The City of Long Beach, Calif., began dispensing renewable natural gas (RNG) at its new compressed natural gas (CNG) fueling station in August. The time-fill fueling station, built and maintained by TruStar Energy, opened in May and is being used for the city’s fleet of refuse trucks and street sweepers.

“By powering fleets with renewable fuels, the city is looking at a potential reduction of more than 7,700 tons of carbon emissions per year,” said Mayor Robert Garcia. “Long Beach remains a committed leader in its efforts to ensure a zero emissions future.”

This station includes fully integrated fuel compression equipment, backup power, and a time-fill dispensing system capable of providing a ten-hour time-fill capacity for 80 trucks and 20 sweepers, enabling them to refuel overnight and be ready to provide services to residents the next day.

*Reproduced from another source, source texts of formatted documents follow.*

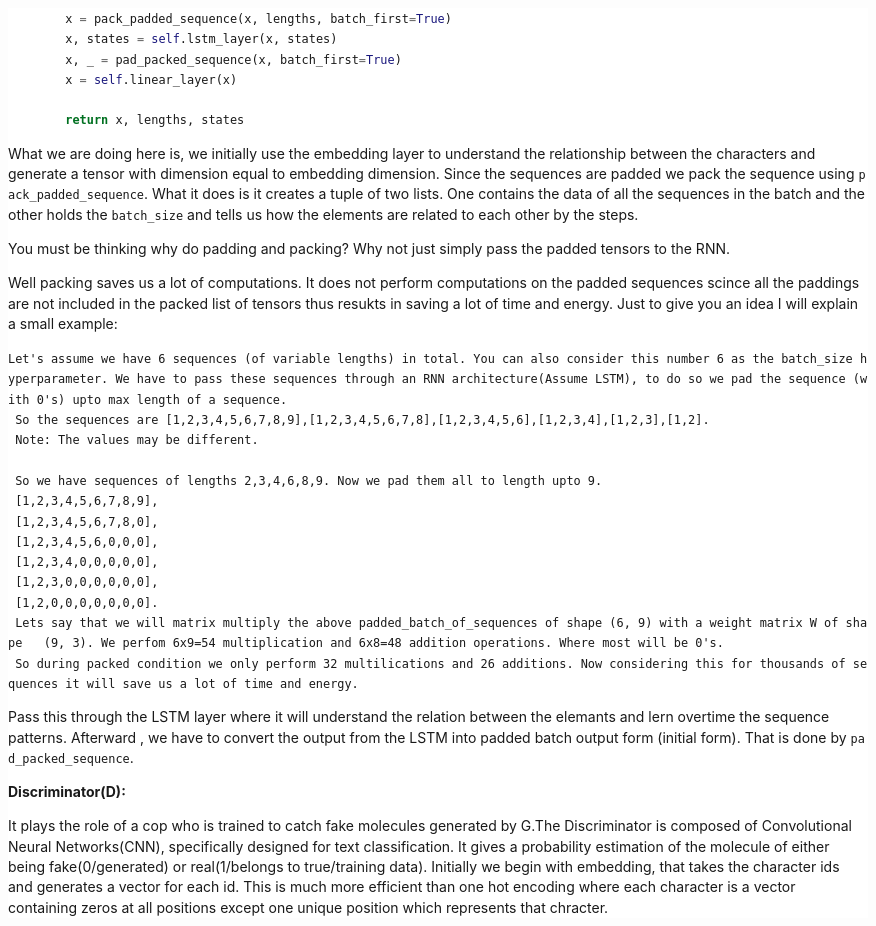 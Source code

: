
 ```python
        x = pack_padded_sequence(x, lengths, batch_first=True)
        x, states = self.lstm_layer(x, states)
        x, _ = pad_packed_sequence(x, batch_first=True)
        x = self.linear_layer(x)

        return x, lengths, states
```


What we are doing here is, we initially use the embedding layer to understand the relationship between the characters and generate a tensor with dimension equal to embedding dimension. Since the sequences are padded we pack the sequence using ```pack_padded_sequence```. What it does is it creates a tuple of two lists. One contains the data of all the sequences in the batch and the other holds the ```batch_size``` and tells us  how the elements are related to each other by the steps. 

You must be thinking why do padding and packing? Why not just simply pass the padded tensors to the RNN.

Well packing saves us a lot of computations. It does not perform computations on the padded sequences scince all the paddings are not included in the packed list of tensors thus resukts in saving a lot of time and energy. Just to give you an idea I will explain a small example:

```
Let's assume we have 6 sequences (of variable lengths) in total. You can also consider this number 6 as the batch_size hyperparameter. We have to pass these sequences through an RNN architecture(Assume LSTM), to do so we pad the sequence (with 0's) upto max length of a sequence.
 So the sequences are [1,2,3,4,5,6,7,8,9],[1,2,3,4,5,6,7,8],[1,2,3,4,5,6],[1,2,3,4],[1,2,3],[1,2].
 Note: The values may be different.
 
 So we have sequences of lengths 2,3,4,6,8,9. Now we pad them all to length upto 9.
 [1,2,3,4,5,6,7,8,9],
 [1,2,3,4,5,6,7,8,0],
 [1,2,3,4,5,6,0,0,0],
 [1,2,3,4,0,0,0,0,0],
 [1,2,3,0,0,0,0,0,0],
 [1,2,0,0,0,0,0,0,0].
 Lets say that we will matrix multiply the above padded_batch_of_sequences of shape (6, 9) with a weight matrix W of shape   (9, 3). We perfom 6x9=54 multiplication and 6x8=48 addition operations. Where most will be 0's.
 So during packed condition we only perform 32 multilications and 26 additions. Now considering this for thousands of sequences it will save us a lot of time and energy.

```

Pass this through the LSTM layer where it will understand the relation between the elemants and lern overtime the sequence patterns. Afterward , we have to convert the output from the LSTM into  padded batch output form (initial form).
That is done by ```pad_packed_sequence```.

<b>Discriminator(D):</b>

It plays the role of a cop who is trained to catch fake molecules generated by G.The Discriminator is composed of Convolutional Neural Networks(CNN), specifically designed for text classification. It gives a probability estimation of the molecule of either being fake(0/generated) or real(1/belongs to true/training data).
Initially we begin with embedding, that takes the character ids and generates a vector for each id. This is much more efficient than one hot encoding where each character is a vector containing zeros at all positions except one unique position which represents that chracter.
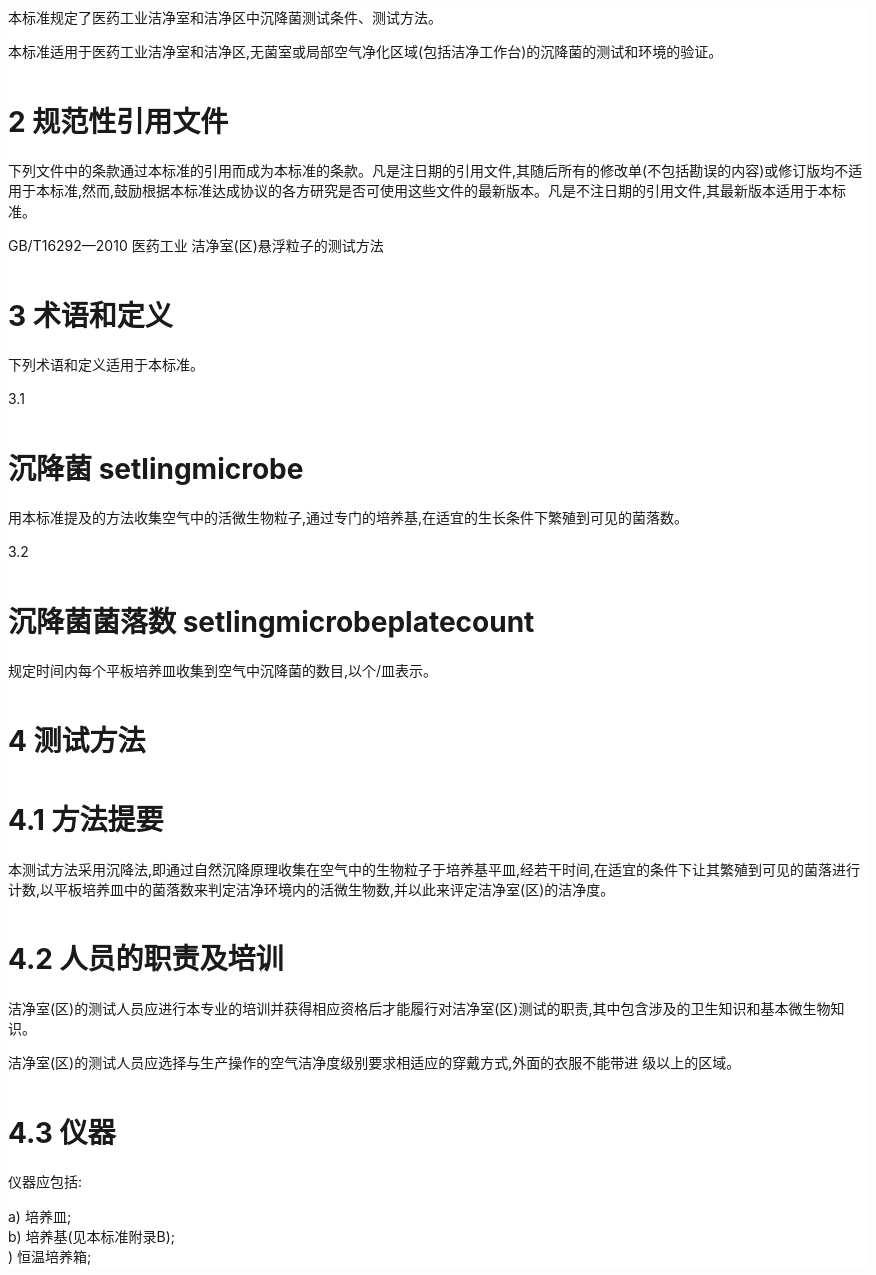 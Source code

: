 本标准规定了医药工业洁净室和洁净区中沉降菌测试条件、测试方法。  

本标准适用于医药工业洁净室和洁净区,无菌室或局部空气净化区域(包括洁净工作台)的沉降菌的测试和环境的验证。  

# 2 规范性引用文件  

下列文件中的条款通过本标准的引用而成为本标准的条款。凡是注日期的引用文件,其随后所有的修改单(不包括勘误的内容)或修订版均不适用于本标准,然而,鼓励根据本标准达成协议的各方研究是否可使用这些文件的最新版本。凡是不注日期的引用文件,其最新版本适用于本标准。  

GB/T16292—2010 医药工业 洁净室(区)悬浮粒子的测试方法  

# 3 术语和定义  

下列术语和定义适用于本标准。  

3.1  

# 沉降菌 setlingmicrobe  

用本标准提及的方法收集空气中的活微生物粒子,通过专门的培养基,在适宜的生长条件下繁殖到可见的菌落数。  

3.2  

# 沉降菌菌落数 setlingmicrobeplatecount  

规定时间内每个平板培养皿收集到空气中沉降菌的数目,以个/皿表示。  

# 4 测试方法  

# 4.1 方法提要  

本测试方法采用沉降法,即通过自然沉降原理收集在空气中的生物粒子于培养基平皿,经若干时间,在适宜的条件下让其繁殖到可见的菌落进行计数,以平板培养皿中的菌落数来判定洁净环境内的活微生物数,并以此来评定洁净室(区)的洁净度。  

# 4.2 人员的职责及培训  

洁净室(区)的测试人员应进行本专业的培训并获得相应资格后才能履行对洁净室(区)测试的职责,其中包含涉及的卫生知识和基本微生物知识。  

洁净室(区)的测试人员应选择与生产操作的空气洁净度级别要求相适应的穿戴方式,外面的衣服不能带进 级以上的区域。  

# 4.3 仪器  

仪器应包括:  

a) 培养皿;  
b) 培养基(见本标准附录B);  
) 恒温培养箱;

“When factoring its production, transportation, and use, the carbon footprint for renewable natural gas is the lowest of any vehicle fuel over the course of its life cycle,” said Fleet Services Bureau Manager Dan Berlenbach, CPFP.

The city's CNG fleet consists of 29 units — 23 refuse trucks and six sweepers. An additional 13 CNG refuse trucks are slated to arrive in the next few weeks. The city's goal is to replace all 98 refuse trucks and sweepers with CNG vehicles as the older units are cycled out. This is estimated to take up to three years, said Oliver Cruz, fuel operations program manager.

He added that the cost of RNG and CNG to the city are the same due to environmental credits, and RNG costs could decrease once the environmental credits are monetized.

Since 2015, the city has been using renewable fuels for its fleet, such as renewable diesel and renewable liquid natural gas. Renewable fuels greatly reduce greenhouse gas and tailpipe emissions; cost the same or less than current fuels; and do not require any modifications to the city’s vehicles or fueling infrastructure, according to the city.


  1. 1. Dr George CEO [ September 14, 2017 @ 10:04AM ]

    Pls take into consideration that natural gas vehicles will get "less" MPG than fuel vehicles. Also, too, natural gas produces NOX, which is acid rain and smog.

  2. 2. Bill Stallman [ January 13, 2018 @ 10:47PM ]

    Actual CARB test reports on my gasoline minivan and CNG Civic - both 10 years old and 140,000 miles - showed the allowable 75 ppm HC and 370 ppm NOx for the van, but 1 ppm HC and 0 ppm NOx for the Civic. Glad to be able to provide real test data.